Als Reaktion darauf fördert der Kanton St. Gallen aktiv die Entsiegelung und das «Schwammstadt-Prinzip». Auf der Webseite des Kantons (sg.ch) steht: «Neu- und Umbauten bieten Gelegenheit, den Siedlungsraum an den Klimawandel anzupassen.» So wird unter anderem «zur Aufwertung versiegelter Flächen sowie zur Verbesserung des Mikroklimas» aufgerufen.
Der Schweizerische Lehrerverband (in der Person von Beat Schwendimann, Leiter Päd. Arbeitsstelle) fordert ebenfalls schon seit längerer Zeit, grosse Teerflächen vor Schulhäusern und Pausenhöfen zu entsiegeln.

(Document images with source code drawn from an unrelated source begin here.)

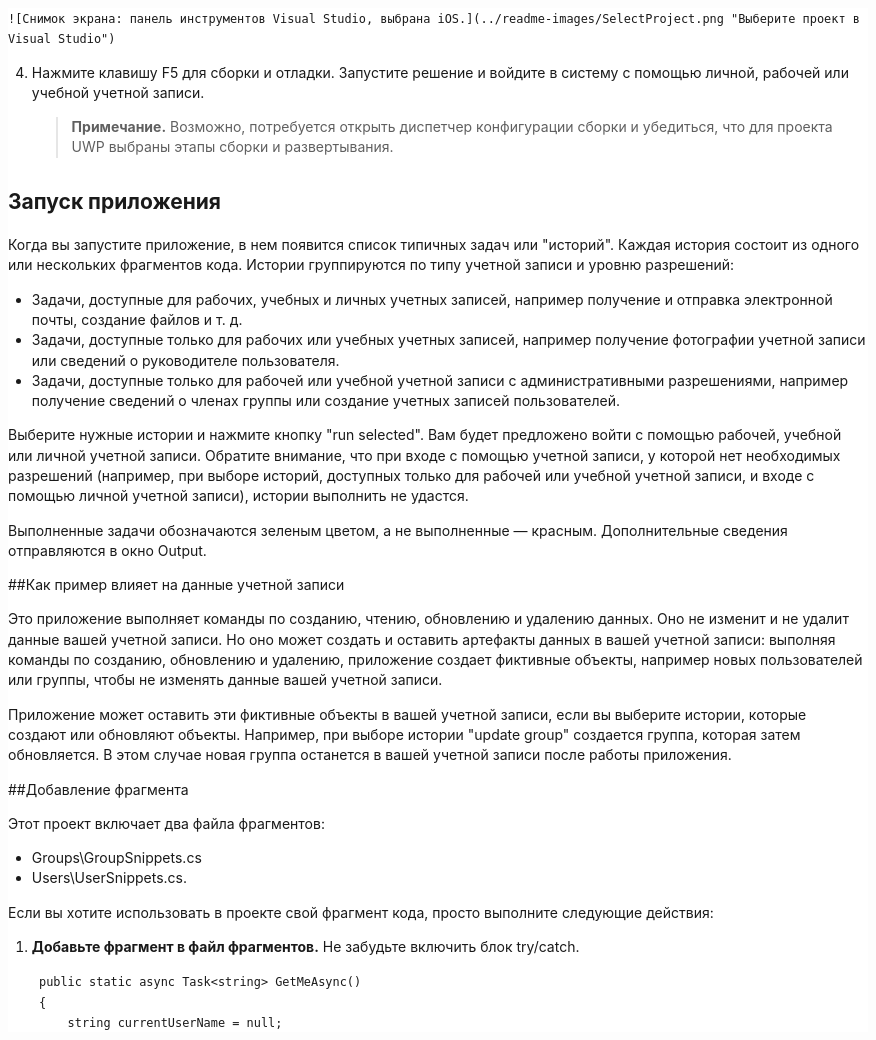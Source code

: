     ![Снимок экрана: панель инструментов Visual Studio, выбрана iOS.](../readme-images/SelectProject.png "Выберите проект в Visual Studio")

4. Нажмите клавишу F5 для сборки и отладки. Запустите решение и войдите в систему с помощью личной, рабочей или учебной учетной записи.
    > **Примечание.** Возможно, потребуется открыть диспетчер конфигурации сборки и убедиться, что для проекта UWP выбраны этапы сборки и развертывания.

<a name="run"></a>
## Запуск приложения

Когда вы запустите приложение, в нем появится список типичных задач или "историй". Каждая история состоит из одного или нескольких фрагментов кода. Истории группируются по типу учетной записи и уровню разрешений:

- Задачи, доступные для рабочих, учебных и личных учетных записей, например получение и отправка электронной почты, создание файлов и т. д.
- Задачи, доступные только для рабочих или учебных учетных записей, например получение фотографии учетной записи или сведений о руководителе пользователя.
- Задачи, доступные только для рабочей или учебной учетной записи с административными разрешениями, например получение сведений о членах группы или создание учетных записей пользователей.

Выберите нужные истории и нажмите кнопку "run selected". Вам будет предложено войти с помощью рабочей, учебной или личной учетной записи. Обратите внимание, что при входе с помощью учетной записи, у которой нет необходимых разрешений (например, при выборе историй, доступных только для рабочей или учебной учетной записи, и входе с помощью личной учетной записи), истории выполнить не удастся.

Выполненные задачи обозначаются зеленым цветом, а не выполненные — красным. Дополнительные сведения отправляются в окно Output. 

<a name="#how-the-sample-affects-your-tenant-data"></a>
##Как пример влияет на данные учетной записи

Это приложение выполняет команды по созданию, чтению, обновлению и удалению данных. Оно не изменит и не удалит данные вашей учетной записи. Но оно может создать и оставить артефакты данных в вашей учетной записи: выполняя команды по созданию, обновлению и удалению, приложение создает фиктивные объекты, например новых пользователей или группы, чтобы не изменять данные вашей учетной записи. 

Приложение может оставить эти фиктивные объекты в вашей учетной записи, если вы выберите истории, которые создают или обновляют объекты. Например, при выборе истории "update group" создается группа, которая затем обновляется. В этом случае новая группа останется в вашей учетной записи после работы приложения.

<a name="add-a-snippet"></a>
##Добавление фрагмента

Этот проект включает два файла фрагментов: 

- Groups\GroupSnippets.cs 
- Users\UserSnippets.cs.

Если вы хотите использовать в проекте свой фрагмент кода, просто выполните следующие действия:

1. **Добавьте фрагмент в файл фрагментов.** Не забудьте включить блок try/catch. 

        public static async Task<string> GetMeAsync()
        {
            string currentUserName = null;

Der Altstätter Schulrat propagiert zwar bei jeder Gelegenheit, wie wichtig ihm der Bereich Energie und Umwelt ist. Doch wenn es um die Entsiegelung von Pausenplätzen geht, scheint er all den Forderungen von Lehrerverband oder Behörde zu trotzen. So hat er in den letzten Tagen entgegen den Kantonsempfehlungen den Pausenplatz beim Schulhaus Bild frisch teeren lassen. Alternativ hätte man beispielsweise den Platz als Kiesplatz umwelt- und klimafreundlich und erst noch kostensparend entsiegeln können.